Isn't that what Walter's OB system is supposed to address ?
August 21, 2020
On Friday, 31 July 2020 at 21:49:25 UTC, Mathias LANG wrote:
> [...]

how does the ABI work for this for extern(C) and others? Will it mean ref or not ref / will that translate to a pointer or not?

For example in Win32 COM IDL files I often see [in] used for input only parameters, can we annotate parameters in D like that without changing calling semantics to document that they are input only parameters and potentially allow optimizations?
August 21, 2020
On Thursday, 20 August 2020 at 17:25:43 UTC, Mathias LANG wrote:
> On Thursday, 20 August 2020 at 15:59:24 UTC, Kagamin wrote:
>> On Friday, 31 July 2020 at 21:49:25 UTC, Mathias LANG wrote:
>>> https://github.com/dlang/dmd/pull/11000
>>
>> 1. Deprecation of `in ref` makes no sense. Why? I assume it's due to a bug in the proposed change.
>
> I'm not in the business of deprecating something to accommodate for a broken implementation, no. The implementation originally allowed `in ref`, but after some tinkering and looking at people's usages, my opinion is that it would be better to just allow `in`.

It needlessly degrades language and breaks code and shouldn't be done. Didn't you write this pull because you believe `in ref` is useful?
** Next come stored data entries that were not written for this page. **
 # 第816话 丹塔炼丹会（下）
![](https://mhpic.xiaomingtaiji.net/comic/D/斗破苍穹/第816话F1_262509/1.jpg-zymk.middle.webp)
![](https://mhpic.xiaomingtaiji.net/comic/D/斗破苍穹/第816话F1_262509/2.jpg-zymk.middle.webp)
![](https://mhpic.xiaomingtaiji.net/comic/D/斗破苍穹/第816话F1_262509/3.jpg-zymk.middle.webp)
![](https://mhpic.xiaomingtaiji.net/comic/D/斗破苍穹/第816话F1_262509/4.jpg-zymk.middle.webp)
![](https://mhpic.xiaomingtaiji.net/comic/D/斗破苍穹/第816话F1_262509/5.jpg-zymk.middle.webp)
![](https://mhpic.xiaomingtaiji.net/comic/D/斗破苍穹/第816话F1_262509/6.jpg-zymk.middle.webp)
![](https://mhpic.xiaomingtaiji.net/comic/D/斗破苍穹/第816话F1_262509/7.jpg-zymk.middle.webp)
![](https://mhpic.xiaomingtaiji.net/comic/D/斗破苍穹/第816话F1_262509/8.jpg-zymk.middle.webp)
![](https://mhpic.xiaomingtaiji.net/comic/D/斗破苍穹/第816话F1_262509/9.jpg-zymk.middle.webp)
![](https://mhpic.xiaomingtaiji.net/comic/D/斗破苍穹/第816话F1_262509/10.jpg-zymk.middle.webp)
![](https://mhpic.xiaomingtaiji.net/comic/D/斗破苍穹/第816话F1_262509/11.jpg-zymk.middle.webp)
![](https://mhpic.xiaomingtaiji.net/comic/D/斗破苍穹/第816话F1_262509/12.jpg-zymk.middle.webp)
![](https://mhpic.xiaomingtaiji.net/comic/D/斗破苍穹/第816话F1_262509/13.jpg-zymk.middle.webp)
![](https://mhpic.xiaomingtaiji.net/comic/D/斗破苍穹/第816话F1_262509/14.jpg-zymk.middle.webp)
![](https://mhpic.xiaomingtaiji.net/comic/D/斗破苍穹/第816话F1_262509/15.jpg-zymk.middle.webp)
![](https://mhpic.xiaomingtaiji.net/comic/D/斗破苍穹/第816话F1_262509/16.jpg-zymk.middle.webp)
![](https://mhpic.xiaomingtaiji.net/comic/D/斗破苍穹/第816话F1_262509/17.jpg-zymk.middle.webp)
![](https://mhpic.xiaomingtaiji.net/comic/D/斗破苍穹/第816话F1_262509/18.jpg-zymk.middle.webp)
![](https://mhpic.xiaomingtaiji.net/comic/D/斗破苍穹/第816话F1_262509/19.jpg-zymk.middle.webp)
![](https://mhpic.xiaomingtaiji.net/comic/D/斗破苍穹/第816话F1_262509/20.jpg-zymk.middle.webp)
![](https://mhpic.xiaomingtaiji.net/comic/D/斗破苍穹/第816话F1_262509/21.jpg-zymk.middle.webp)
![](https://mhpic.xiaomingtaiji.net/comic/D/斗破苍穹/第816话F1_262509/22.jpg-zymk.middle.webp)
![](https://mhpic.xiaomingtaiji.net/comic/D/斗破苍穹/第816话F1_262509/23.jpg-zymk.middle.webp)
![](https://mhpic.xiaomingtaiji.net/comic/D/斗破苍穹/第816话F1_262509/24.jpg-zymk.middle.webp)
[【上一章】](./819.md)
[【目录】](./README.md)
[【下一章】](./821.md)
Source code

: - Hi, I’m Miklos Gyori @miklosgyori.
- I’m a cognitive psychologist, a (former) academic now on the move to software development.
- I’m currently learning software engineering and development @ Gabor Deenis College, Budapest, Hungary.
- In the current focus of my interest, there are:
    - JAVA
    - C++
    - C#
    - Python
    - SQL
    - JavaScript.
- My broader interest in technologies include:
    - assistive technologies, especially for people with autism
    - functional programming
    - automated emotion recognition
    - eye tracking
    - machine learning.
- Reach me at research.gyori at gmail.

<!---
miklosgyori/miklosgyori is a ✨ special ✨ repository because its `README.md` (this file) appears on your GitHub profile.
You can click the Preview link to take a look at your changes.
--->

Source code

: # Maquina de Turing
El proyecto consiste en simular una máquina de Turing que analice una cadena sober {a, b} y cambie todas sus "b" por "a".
> I can't think of a situation where the compiler doesn't know how to load the argument. If you're talking about opaque types, those are rejected.
>
>> And more importantly how the programmer can know whether the argument is passed by ref, now that it varies by platform?
>
> I don't understand why it would be "more important". The point of `in` parameter is that it does the right thing for parameters which are read-only and won't escape the scope of the function. It doesn't matter to the user whether your parameter is `ref` or not if it is `scope const`, because you can't modify it anyway. It only matters if passing it by value would be expensive (e.g. large static array) or have side effects (e.g. a destructor).

I mean things like
int atomicLoad(in ref shared int n);
int loadAligned(in ref byte[4] n);
When the argument should be passed by ref by programmer's intent and should be communicated to the compiler, because the compiler isn't that smart.

>> 2. Dependence on calling convention. AIU ref semantics depends on parameter position?
>
> Yes. Originally didn't, but that was the main feedback I got, that it should be done at the function level instead of the parameter (type) level.
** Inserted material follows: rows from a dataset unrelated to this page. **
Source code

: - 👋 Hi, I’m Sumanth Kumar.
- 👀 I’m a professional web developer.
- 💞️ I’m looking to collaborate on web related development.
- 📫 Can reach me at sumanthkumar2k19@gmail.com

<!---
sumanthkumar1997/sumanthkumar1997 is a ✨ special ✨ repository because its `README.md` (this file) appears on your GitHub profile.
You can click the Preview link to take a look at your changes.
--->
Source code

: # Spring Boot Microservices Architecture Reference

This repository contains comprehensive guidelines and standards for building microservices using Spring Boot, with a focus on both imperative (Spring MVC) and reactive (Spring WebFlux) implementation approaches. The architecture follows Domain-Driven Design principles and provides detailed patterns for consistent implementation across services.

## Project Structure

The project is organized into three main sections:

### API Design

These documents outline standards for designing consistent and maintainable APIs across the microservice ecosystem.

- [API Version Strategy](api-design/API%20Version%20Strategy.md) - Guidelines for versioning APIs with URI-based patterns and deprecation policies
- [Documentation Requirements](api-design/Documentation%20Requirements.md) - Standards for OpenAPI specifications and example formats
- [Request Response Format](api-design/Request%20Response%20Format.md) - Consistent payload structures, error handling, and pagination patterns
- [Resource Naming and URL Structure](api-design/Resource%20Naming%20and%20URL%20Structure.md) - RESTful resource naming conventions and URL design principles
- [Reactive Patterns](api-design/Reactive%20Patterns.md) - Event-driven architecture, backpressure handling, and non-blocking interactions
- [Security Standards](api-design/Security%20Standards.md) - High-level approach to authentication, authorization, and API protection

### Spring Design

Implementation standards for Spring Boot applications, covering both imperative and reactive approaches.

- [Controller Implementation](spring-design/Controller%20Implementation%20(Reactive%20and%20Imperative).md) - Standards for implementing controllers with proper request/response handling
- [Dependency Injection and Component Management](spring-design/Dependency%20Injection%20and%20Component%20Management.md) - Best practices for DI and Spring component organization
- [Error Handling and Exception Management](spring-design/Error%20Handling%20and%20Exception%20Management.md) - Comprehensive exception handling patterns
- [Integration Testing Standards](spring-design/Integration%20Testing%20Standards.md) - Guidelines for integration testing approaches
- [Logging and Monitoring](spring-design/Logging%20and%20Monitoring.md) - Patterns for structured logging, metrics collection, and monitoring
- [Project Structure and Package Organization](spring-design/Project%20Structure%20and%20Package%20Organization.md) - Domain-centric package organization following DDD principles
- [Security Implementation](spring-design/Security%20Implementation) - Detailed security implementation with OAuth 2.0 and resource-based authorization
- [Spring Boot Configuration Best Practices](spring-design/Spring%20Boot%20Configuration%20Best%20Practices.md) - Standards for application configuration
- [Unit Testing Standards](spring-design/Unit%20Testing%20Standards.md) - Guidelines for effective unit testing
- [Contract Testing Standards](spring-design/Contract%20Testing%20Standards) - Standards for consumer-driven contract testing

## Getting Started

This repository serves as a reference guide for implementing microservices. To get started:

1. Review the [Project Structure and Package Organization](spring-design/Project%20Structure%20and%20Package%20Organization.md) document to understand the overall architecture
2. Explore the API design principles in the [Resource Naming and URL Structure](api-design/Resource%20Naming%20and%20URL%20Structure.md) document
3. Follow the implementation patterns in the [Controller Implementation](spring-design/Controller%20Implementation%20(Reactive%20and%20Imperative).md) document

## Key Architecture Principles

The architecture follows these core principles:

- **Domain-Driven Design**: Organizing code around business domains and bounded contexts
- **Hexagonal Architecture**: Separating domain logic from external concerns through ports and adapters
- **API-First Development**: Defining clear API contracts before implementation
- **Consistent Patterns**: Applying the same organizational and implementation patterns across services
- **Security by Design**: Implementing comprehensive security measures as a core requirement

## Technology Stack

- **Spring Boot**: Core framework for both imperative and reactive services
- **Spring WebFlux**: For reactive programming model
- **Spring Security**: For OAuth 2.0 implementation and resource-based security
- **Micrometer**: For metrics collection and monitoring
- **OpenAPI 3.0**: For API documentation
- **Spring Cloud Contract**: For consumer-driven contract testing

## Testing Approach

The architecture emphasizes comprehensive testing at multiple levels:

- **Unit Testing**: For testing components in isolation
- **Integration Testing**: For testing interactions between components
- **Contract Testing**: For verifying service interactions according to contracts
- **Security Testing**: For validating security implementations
Doesn't this defeat your optimization when passing by value is expensive?
August 21, 2020
On Friday, 21 August 2020 at 09:37:37 UTC, WebFreak001 wrote:

> For example in Win32 COM IDL files I often see [in] used for input only parameters, can we annotate parameters in D like that without changing calling semantics to document that they are input only parameters and potentially allow optimizations?

You can attach a UDA. It can't be called "in", but perhaps "input".